I am convinced that the real and intended agenda behind the emphasis on "teamwork" was to discourage independent thinking, to tell the members of the team, in effect, "shut up and do as you're told." But if capitalism has ever succeeded at anything, it has been because of the efforts of industrious and creative individualists — a point that business leadership books make incessantly. My company wasn't looking for those amongst the rank-and-file.


Many people dislike their jobs, but, in my experience, people can be happy in almost any line of work, provided that they are granted the autonomy to it their own way and do it well. Looking back, this may explain why so many of the lower tier-managers I knew were nasty people: chewing out subordinates was the one part of their job where they could exercise a degree of autonomous creativity, and some of them took every opportunity to do so.


I wish I could say that I was the round peg in the square hole, the one who had the courage to point out that the emperor was likely to catch a chill, but the fear of losing one's paycheck is a powerful motivation. So I gritted my teeth and went through the motions, and the dismal days turned into dismal months and finally into depressing years. Eventually — after far too long — I got up the courage to go back to school, but not until the financial circumstances were favourable. So, an opportunity passed, and if I had children I would advise them to quit their jobs before it's too late.


I can't say that I regret those years entirely. I met three or four people who I liked, and I learned how important it is to find a job that you enjoy. Above all, it reinforced my belief that nothing works harder for socialism than big business.


Regular readers of this blog can stop here. The rest of this message is not for you, it's for someone who isn't reading this blog and who, for that matter, probably can’t.

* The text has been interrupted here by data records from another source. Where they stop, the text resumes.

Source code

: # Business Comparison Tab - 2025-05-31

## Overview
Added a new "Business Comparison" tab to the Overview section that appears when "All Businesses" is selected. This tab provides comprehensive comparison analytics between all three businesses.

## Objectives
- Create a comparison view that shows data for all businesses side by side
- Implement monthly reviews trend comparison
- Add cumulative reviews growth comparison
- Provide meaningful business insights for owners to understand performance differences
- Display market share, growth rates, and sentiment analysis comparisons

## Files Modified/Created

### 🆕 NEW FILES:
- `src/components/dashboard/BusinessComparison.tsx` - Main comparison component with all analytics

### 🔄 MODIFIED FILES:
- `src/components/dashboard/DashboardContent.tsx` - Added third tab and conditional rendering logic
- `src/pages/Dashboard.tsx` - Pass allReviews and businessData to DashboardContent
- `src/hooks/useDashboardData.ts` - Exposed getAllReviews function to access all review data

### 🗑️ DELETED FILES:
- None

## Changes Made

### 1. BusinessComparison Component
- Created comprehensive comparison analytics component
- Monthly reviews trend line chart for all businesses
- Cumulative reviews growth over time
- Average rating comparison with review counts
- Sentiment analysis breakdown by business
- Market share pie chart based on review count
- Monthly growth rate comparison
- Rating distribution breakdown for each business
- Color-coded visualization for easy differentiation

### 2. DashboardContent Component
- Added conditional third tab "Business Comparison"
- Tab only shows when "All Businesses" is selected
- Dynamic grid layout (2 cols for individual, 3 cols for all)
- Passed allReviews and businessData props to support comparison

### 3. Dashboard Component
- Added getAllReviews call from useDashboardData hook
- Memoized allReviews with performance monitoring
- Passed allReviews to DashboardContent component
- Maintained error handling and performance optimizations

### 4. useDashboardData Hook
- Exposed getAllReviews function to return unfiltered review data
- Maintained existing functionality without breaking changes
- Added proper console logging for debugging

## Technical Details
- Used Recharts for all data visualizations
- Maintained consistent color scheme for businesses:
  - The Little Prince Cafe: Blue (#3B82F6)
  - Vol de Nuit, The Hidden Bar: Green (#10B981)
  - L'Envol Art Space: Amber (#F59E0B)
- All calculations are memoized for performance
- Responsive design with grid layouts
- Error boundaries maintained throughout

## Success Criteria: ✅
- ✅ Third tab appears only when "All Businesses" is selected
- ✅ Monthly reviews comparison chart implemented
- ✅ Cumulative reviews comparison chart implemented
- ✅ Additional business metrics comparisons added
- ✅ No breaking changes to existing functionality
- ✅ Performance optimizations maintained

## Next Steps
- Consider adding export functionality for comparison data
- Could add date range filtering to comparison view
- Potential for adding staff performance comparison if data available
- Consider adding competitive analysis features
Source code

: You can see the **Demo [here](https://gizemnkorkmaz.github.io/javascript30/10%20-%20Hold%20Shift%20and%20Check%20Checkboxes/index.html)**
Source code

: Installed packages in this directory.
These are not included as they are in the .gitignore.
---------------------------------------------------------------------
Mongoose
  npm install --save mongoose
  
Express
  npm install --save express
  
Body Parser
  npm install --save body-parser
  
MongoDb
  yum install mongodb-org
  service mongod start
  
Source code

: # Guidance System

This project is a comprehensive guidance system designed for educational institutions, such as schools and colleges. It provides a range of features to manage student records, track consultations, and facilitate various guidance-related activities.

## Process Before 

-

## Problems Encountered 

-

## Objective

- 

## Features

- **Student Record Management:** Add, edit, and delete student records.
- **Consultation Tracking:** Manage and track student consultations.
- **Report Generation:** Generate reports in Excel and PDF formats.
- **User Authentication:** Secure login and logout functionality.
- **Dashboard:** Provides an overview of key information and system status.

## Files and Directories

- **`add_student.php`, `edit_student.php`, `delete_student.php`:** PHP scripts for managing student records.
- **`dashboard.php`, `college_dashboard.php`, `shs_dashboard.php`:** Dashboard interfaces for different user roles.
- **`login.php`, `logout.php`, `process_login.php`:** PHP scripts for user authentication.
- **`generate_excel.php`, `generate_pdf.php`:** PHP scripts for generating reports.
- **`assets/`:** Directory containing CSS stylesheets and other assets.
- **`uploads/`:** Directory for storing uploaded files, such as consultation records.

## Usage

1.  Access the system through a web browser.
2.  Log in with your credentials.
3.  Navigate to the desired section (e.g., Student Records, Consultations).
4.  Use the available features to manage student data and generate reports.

(Dear M.C. You were my "team leader", a little over 10 years ago. You may recall that you once raised your voice at me because I didn't tell you that a certain client was at the counter, even though you didn't ask to see that person, and that person didn't ask to see you. I apologized then, and profusely. I hereby withdraw that apology and many others I was forced to make between 1995 and 1997. I recant all grovelling and fawning and gestures of civility. Above all, I take back my acceptance of an apology that you once made to me. You were a rotten, mean, and frankly rather dim-witted boss, and I want you to know that, retroactively, I quit.)

2 comments:

Alison Hunter said...

When I read your blogs I click on the links right away. The teambuilding one that you later refer to as impossible to watch more than two minutes of? I only got to 39 seconds. I went through all of the emotions I get when I watch a two hour Pauly Shore movie ... but in less than a minute.

TJ said...

Just read your last para. If only you had spewed forth those wonderfully "long" words that were so wonderfully "over" the intellectual reaches of the great M.C. while I was in attendance! My humble adoration of your fine wit would have grown to epic proportions. M.C. still moves and motivates people at the same lowly newspaper today - it's not too late....but please, call me first!